Publications
Publications
- Harvard Data Science Review
The Importance of Being Causal
By: Iavor I Bojinov, Albert Chen and Min Liu
Abstract
Causal inference is the study of how actions, interventions, or treatments affect outcomes of interest. The methods that have received the lion’s share of attention in the data science literature for establishing causation are variations of randomized experiments. Unfortunately, randomized experiments are not always feasible for a variety of reasons, such as an inability to fully control the treatment assignment, high cost, and potential negative impacts. In such settings, statisticians and econometricians have developed methods for extracting causal estimates from observational (i.e., nonexperimental) data.
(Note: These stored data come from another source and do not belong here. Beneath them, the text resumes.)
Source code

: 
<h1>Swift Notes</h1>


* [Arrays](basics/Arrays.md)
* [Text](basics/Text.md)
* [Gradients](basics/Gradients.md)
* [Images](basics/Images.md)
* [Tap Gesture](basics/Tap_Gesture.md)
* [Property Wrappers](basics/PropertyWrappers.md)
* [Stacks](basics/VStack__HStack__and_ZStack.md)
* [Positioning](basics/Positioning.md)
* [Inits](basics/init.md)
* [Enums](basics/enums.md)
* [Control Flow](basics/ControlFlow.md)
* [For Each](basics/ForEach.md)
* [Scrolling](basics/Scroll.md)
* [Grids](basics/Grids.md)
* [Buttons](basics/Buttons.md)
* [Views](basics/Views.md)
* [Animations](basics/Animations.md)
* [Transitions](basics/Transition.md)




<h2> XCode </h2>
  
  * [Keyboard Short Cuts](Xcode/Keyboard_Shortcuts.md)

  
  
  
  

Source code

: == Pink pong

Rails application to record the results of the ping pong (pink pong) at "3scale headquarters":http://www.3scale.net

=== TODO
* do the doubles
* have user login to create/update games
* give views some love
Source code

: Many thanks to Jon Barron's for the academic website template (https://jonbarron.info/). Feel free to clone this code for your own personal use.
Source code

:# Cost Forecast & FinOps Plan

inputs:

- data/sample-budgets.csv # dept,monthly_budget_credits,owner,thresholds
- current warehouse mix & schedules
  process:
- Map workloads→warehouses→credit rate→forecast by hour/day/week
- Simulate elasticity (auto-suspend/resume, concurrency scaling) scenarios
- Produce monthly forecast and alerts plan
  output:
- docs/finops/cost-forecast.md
Data scientists’ adoption of observational study methods for causal inference, however, has been rather slow and concentrated on a few specific applications. In this article, we attempt to catalyze interest in this area by providing case studies of how data scientists used observational studies to deliver valuable insights at LinkedIn. These case studies employ a variety of methods, and we highlight some themes and practical considerations. Drawing on our learnings, we then explain how firms can develop an organizational culture that embraces causal inference by investing in three key components: education, automation, and certification.
Keywords
Causal Inference; Observational Studies; Cross-sectional Studies; Panel Studies; Interrupted Time-series; Instrumental Variables
Citation
Bojinov, Iavor I., Albert Chen, and Min Liu. "The Importance of Being Causal." Harvard Data Science Review 2.3 (July 30, 2020).